TASK GOAL:
Report how many lines of the records below include the word "over". Give nothing but the number.

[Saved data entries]
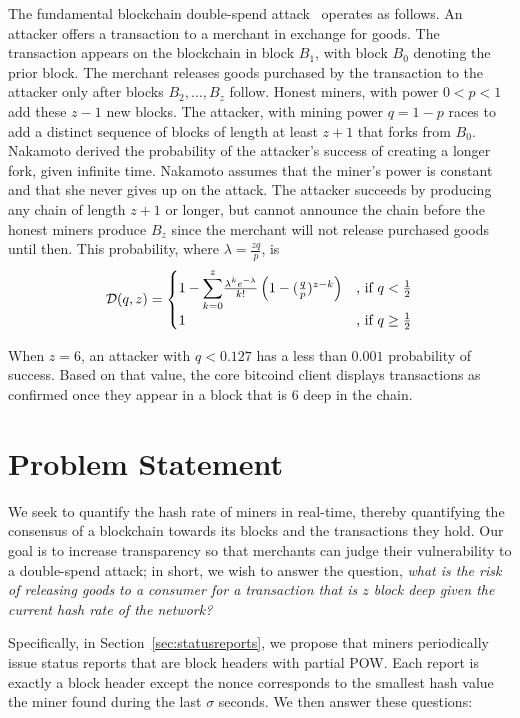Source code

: \documentclass[10pt,sigconf]{acmart}
\newcommand{\1}{{\em (i)}}
\newcommand{\2}{{\em (ii)}}
\newcommand{\3}{{\em (iii)}}
\newcommand{\4}{{\em (iv)}}
\newcommand{\5}{{\em (v)}}
\begin{document}
The fundamental blockchain double-spend attack~\cite{Nakamoto:2009}
operates as follows. An attacker offers a transaction to a merchant in
exchange for goods. The transaction appears on the blockchain in block
$B_1$, with block $B_0$ denoting the prior block. The merchant
releases goods purchased by the transaction to the attacker only after
blocks $B_2,\dots,B_z$ follow. Honest miners, with power $0<p<1$ add
these $z-1$ new blocks. The attacker, with mining power $q=1-p$ races to add
a distinct sequence of blocks of length at least $z+1$ that forks from
$B_0$. Nakamoto derived the probability of the attacker's success of creating a longer fork, given infinite time. Nakamoto assumes that the miner's power
is constant and that she never gives up on the attack. The attacker
succeeds by producing any chain of length $z+1$ or longer, but cannot
announce the chain before the honest miners produce $B_z$ since the
merchant will not release purchased goods until then. This probability, where  $\lambda=\frac{zq}{p}$, 
is \begin{align}
  \mathcal{D}(q,z)=\begin{cases} 
 1- \mathlarger{\sum}_{k=0}^{z} \frac{\lambda^k e^{-\lambda}}{k!}\left(1-(\frac{q}{p})^{z-k}\right)
   & \text{, if }  q<\frac12 \\ 
    1 &  \text{, if } q\geq\frac12 \\
  \end{cases}\label{eq:satoshi}
 \end{align}

When $z=6$, an attacker with $q<0.127$ has a less than $0.001$
probability of success. Based on that value, the core bitcoind client
displays transactions as confirmed once they appear in a block that is
6 deep in the chain.


\section{Problem Statement}\label{sec:problem}

We seek to quantify the hash rate of miners in real-time, thereby
quantifying the consensus of a blockchain towards its blocks and the
transactions they hold.  Our goal is to increase transparency so that
merchants can judge their vulnerability to a double-spend attack; in
short, we wish to answer the question, \textit{what is the risk of releasing
goods to a consumer for a transaction that is $z$ block deep given the
current hash rate of the network?}

Specifically, in Section~\ref{sec:statusreports}, we propose that
miners periodically issue status reports that are block headers with
partial POW. Each report is exactly a block header except
the nonce corresponds to the smallest hash value the miner found
during the last $\sigma$ seconds.  We then answer these
 questions:
\end{document}
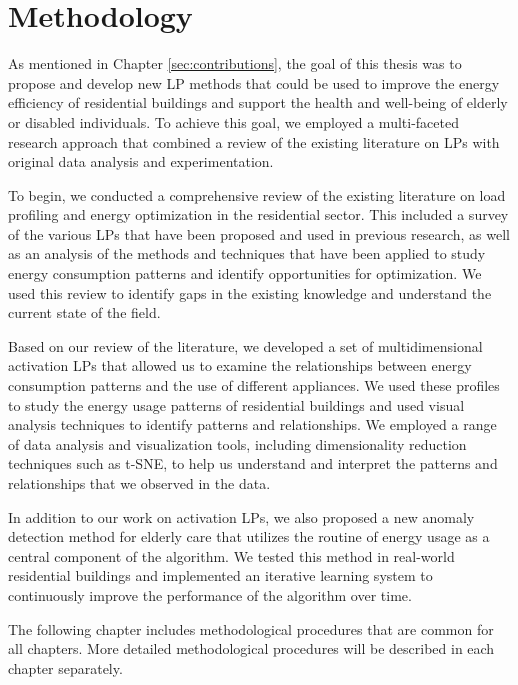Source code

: 
\chapter{Methodology} %
\label{chapter3} 

As mentioned in Chapter \ref{sec:contributions}, the goal of this thesis was to propose and develop new LP methods that could be used to improve the energy efficiency of residential buildings and support the health and well-being of elderly or disabled individuals. 
To achieve this goal, we employed a multi-faceted research approach that combined a review of the existing literature on LPs with original data analysis and experimentation.

To begin, we conducted a comprehensive review of the existing literature on load profiling and energy optimization in the residential sector.
This included a survey of the various LPs that have been proposed and used in previous research,
as well as an analysis of the methods and techniques that have been applied to study energy consumption patterns and identify opportunities for optimization.
We used this review to identify gaps in the existing knowledge and understand the current state of the field.

Based on our review of the literature, we developed a set of multidimensional activation LPs that allowed us to examine the relationships between energy consumption patterns and the use of different appliances.
We used these profiles to study the energy usage patterns of residential buildings and used visual analysis techniques to identify patterns and relationships.
We employed a range of data analysis and visualization tools, including dimensionality reduction techniques such as t-SNE, to help us understand and interpret the patterns and relationships that we observed in the data.

In addition to our work on activation LPs, we also proposed a new anomaly detection method for elderly care that utilizes the routine of energy usage as a central component of the algorithm. 
We tested this method in real-world residential buildings and implemented an iterative learning system to continuously improve the performance of the algorithm over time.

The following chapter includes methodological procedures that are common for all chapters.
More detailed methodological procedures will be described in each chapter separately. 

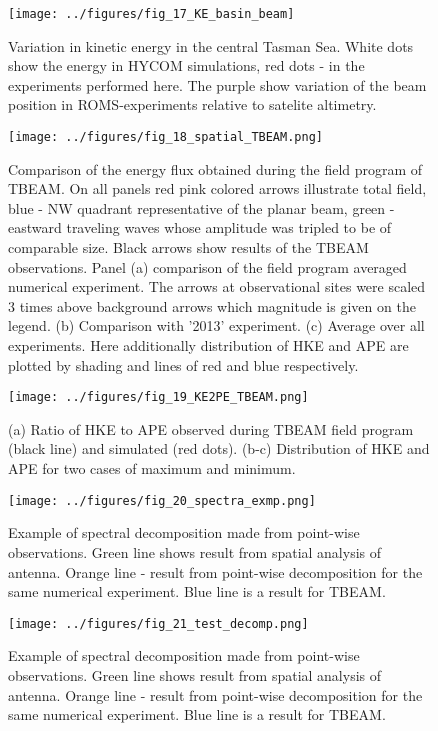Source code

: \documentclass[12pt]{article}
\begin{document}
\begin{figure}
\centering
\texttt{[image: ../figures/fig\_17\_KE\_basin\_beam]}
\caption{Variation in kinetic energy in the central Tasman Sea. White dots show the energy in HYCOM 
simulations, red dots - in the experiments performed here. The purple show variation of the beam 
position in ROMS-experiments relative to satelite altimetry. }
\label{C3.fig:KE_beam}
\end{figure}

\begin{figure}
	\centering
	\texttt{[image: ../figures/fig\_18\_spatial\_TBEAM.png]}
	\caption{Comparison of the energy flux obtained during the field program of TBEAM. On all 
	panels red pink colored arrows illustrate total field, blue - NW quadrant representative of the 
	planar beam, green - eastward traveling waves whose amplitude was tripled to be of comparable 
	size. Black arrows show results of the TBEAM observations. Panel (a) comparison of the field 
	program averaged numerical experiment. The arrows at observational sites were scaled 3 times 
	above background arrows which magnitude is given on the legend. (b) Comparison with '2013' 
	experiment. (c) Average over all experiments. Here additionally distribution of HKE and APE are 
	plotted by shading and lines of red and blue respectively.}
	\label{C3.fig:TBEAM_sp}
\end{figure}

\begin{figure}
	\centering
	\texttt{[image: ../figures/fig\_19\_KE2PE\_TBEAM.png]}
	\caption{(a) Ratio of HKE to APE observed during TBEAM field program (black line) and simulated 
	(red dots). (b-c) Distribution of HKE and APE for two cases of maximum and minimum.}
	\label{C3.fig:TBEAM_KE2PE}
\end{figure}

\begin{figure}
	\centering
	\texttt{[image: ../figures/fig\_20\_spectra\_exmp.png]}
	\caption{Example of spectral decomposition made from point-wise observations. Green line shows 
	result from spatial analysis of antenna. Orange line - result from point-wise decomposition for 
	the same numerical experiment. Blue line is a result for TBEAM.}
	\label{C3.fig:ex_spectra}
\end{figure}

\begin{figure}
	\centering
	\texttt{[image: ../figures/fig\_21\_test\_decomp.png]}
	\caption{Example of spectral decomposition made from point-wise observations. Green line shows 
		result from spatial analysis of antenna. Orange line - result from point-wise decomposition 
		for 
		the same numerical experiment. Blue line is a result for TBEAM.}
	\label{C3.fig:test_spectra}
\end{figure}
\end{document}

EXPECTED ANSWER:
2